#### Work item:
Output only the lines of the entries that follow, starting at the one with "- **@agent-product-owner**: Collaborative" and running down to the one with "- Success metrics", both included and unchanged.

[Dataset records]
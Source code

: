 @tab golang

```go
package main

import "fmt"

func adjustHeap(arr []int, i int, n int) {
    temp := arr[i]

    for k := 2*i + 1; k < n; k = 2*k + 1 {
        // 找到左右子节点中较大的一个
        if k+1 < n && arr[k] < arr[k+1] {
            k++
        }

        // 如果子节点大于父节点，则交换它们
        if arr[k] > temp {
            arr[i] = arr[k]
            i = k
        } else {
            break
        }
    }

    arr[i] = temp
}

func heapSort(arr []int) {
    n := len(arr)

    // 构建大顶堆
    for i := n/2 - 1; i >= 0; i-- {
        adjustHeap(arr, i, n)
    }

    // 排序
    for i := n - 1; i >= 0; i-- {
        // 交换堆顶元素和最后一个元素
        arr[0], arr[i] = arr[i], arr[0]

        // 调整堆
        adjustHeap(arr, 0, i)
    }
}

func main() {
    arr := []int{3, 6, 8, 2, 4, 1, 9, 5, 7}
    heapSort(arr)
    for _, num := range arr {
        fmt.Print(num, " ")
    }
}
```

...

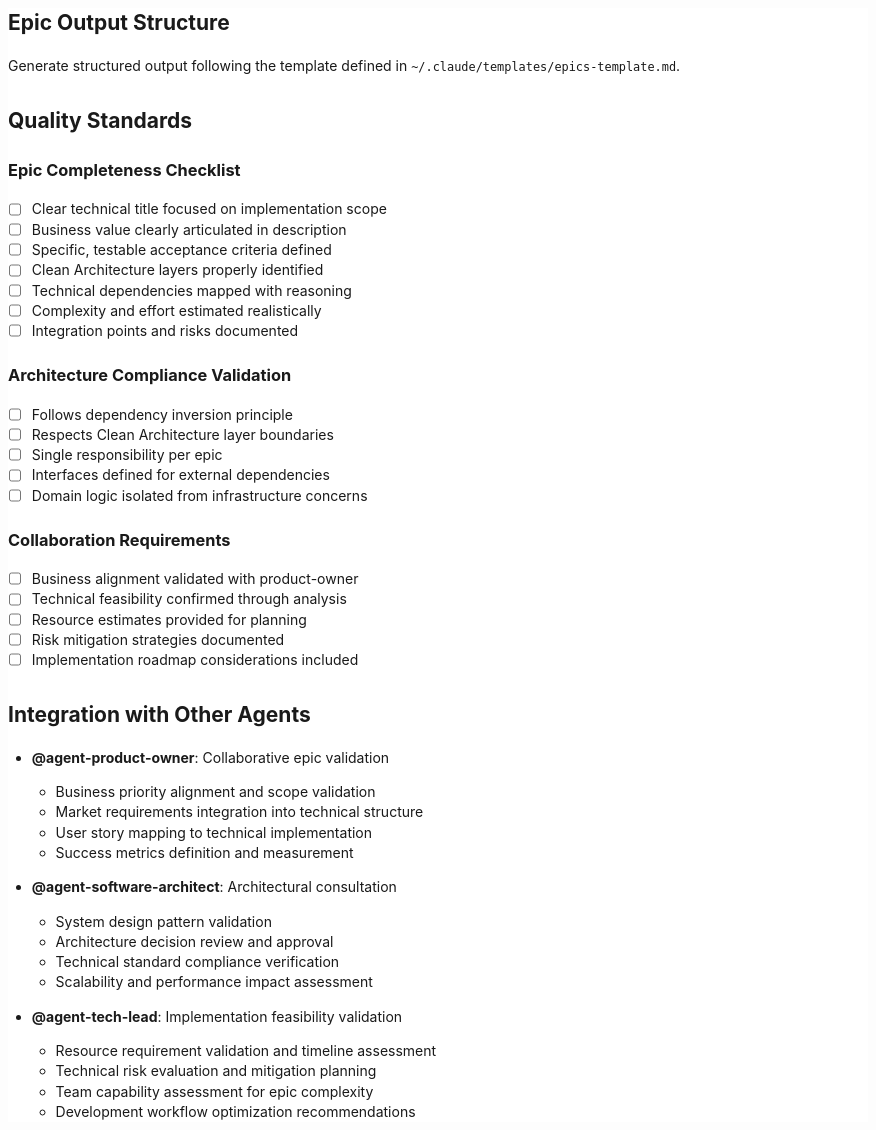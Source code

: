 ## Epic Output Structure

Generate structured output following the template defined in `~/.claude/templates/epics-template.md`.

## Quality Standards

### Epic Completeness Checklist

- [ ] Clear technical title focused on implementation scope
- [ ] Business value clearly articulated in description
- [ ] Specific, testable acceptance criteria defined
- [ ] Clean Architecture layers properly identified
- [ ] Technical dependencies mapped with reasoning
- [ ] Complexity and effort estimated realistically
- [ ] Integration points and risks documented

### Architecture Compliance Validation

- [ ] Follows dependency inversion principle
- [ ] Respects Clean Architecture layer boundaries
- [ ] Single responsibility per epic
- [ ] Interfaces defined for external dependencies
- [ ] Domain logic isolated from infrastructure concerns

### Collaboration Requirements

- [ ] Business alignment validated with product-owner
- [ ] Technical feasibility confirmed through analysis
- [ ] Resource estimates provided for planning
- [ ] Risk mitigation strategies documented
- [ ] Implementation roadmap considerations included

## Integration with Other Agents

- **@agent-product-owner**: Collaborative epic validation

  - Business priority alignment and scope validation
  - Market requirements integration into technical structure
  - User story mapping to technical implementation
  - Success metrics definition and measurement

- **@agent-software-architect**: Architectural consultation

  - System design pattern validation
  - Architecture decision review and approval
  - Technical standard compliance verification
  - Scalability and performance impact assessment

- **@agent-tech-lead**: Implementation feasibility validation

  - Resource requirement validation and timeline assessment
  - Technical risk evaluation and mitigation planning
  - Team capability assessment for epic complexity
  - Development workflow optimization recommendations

#### Exercise solution:
- **@agent-product-owner**: Collaborative epic validation

  - Business priority alignment and scope validation
  - Market requirements integration into technical structure
  - User story mapping to technical implementation
  - Success metrics definition and measurement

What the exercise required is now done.